Professor: William Bechtel Office Hours: Wednesday, 3:30-4:50
Office: HSS 8076 Email: bechtel@ucsd.edu
Telephone: 822-4461 Course discussion list: cogsci200@mechanism.ucsd.edu

Description

Cognitive science has focused primarily on human cognitive activities. These include perceiving, remembering and learning, evaluating and deciding, planning actions, etc. But humans are not the only organisms that engage in these activities. Indeed, virtually all organisms need to be able to procure information both about their own condition and their environment and regulate their activities in ways appropriate to this information.
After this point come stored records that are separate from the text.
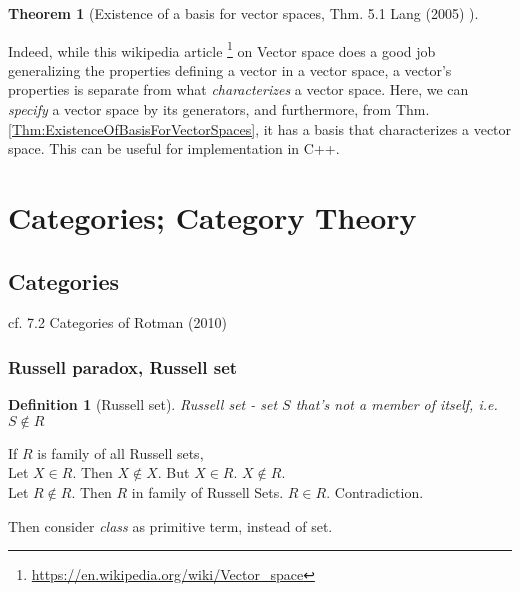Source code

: \documentclass[10pt]{amsart}
\newtheorem{theorem}{Theorem}
\newtheorem{definition}{Definition}
\begin{document}
\begin{multicols*}{2}
\begin{theorem}[Existence of a basis for vector spaces, Thm. 5.1 Lang (2005) \cite{Lang2005}]
\end{theorem}
	
Indeed, while this wikipedia article \footnote{\url{https://en.wikipedia.org/wiki/Vector_space}} on Vector space does a good job generalizing the properties defining a vector in a vector space, a vector's properties is separate from what \emph{characterizes} a vector space. Here, we can \emph{specify} a vector space by its generators, and furthermore, from Thm. \ref{Thm:ExistenceOfBasisForVectorSpaces}, it has a basis that characterizes a vector space. This can be useful for implementation in C++.


\section{Categories; Category Theory}  

\subsection{Categories}

cf. 7.2 Categories of Rotman (2010) \cite{JRotman2010}

\subsubsection{Russell paradox, Russell set}  

\begin{definition}[Russell set]
Russell set  - set $S$ that's not a member of itself, i.e. $S\notin R$
\end{definition}

If $R$ is family of all Russell sets,  \\
Let $X\in R$.  Then $X\notin X$.  But $X\in R$.  $X\notin R$.  \\
Let $R\notin R$.  Then $R$ in family of Russell Sets.  $R\in R$.  Contradiction.  

Then consider \emph{class} as primitive term, instead of set.  


\end{multicols*}
\end{document}
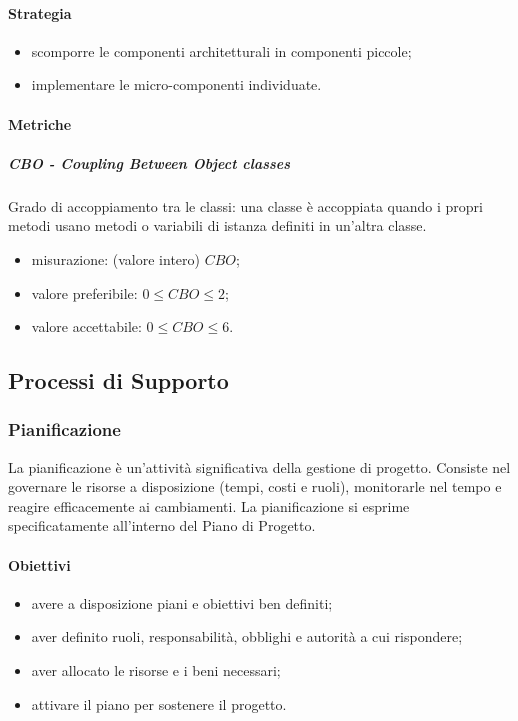 		\paragraph{Strategia}
		\begin{itemize}
			\item scomporre le componenti architetturali in componenti piccole;
			\item implementare le micro-componenti individuate.
		\end{itemize}
		\paragraph{Metriche}
			\subparagraph{CBO - Coupling Between Object classes} 
			Grado di accoppiamento tra le classi: una classe è accoppiata quando i propri metodi usano metodi o variabili di istanza definiti in un'altra classe. 
			\begin{itemize}
				\item misurazione: (valore intero) $CBO$;
				\item valore preferibile: $0 \leq CBO \leq 2$;
				\item valore accettabile: $0 \leq CBO \leq 6$.
			\end{itemize}
		
\subsection{Processi di Supporto}
	\subsubsection{Pianificazione}
	La pianificazione è un'attività significativa della gestione di progetto. Consiste nel governare le risorse a disposizione (tempi, costi e ruoli), monitorarle nel tempo e reagire efficacemente ai cambiamenti. La pianificazione si esprime specificatamente all'interno del Piano di Progetto.
		\paragraph{Obiettivi}
		\begin{itemize}
			\item avere a disposizione piani e obiettivi ben definiti;
			\item aver definito ruoli, responsabilità, obblighi e autorità a cui rispondere;
			\item aver allocato le risorse e i beni necessari;
			\item attivare il piano per sostenere il progetto.
		\end{itemize}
In some cases species have developed distinctive ways of performing cognitive tasks. But in many cases these mechanisms have been conserved and modified in other species. This course will focus on a variety of organisms not usually considered in cognitive science such as bacteria, planaria, leeches, fruit flies, bees, birds and various rodents, asking about the sorts of cognitive activities these organisms perform, the mechanisms they employ to perform them, and what lessons about cognition more generally we might acquire from studying them.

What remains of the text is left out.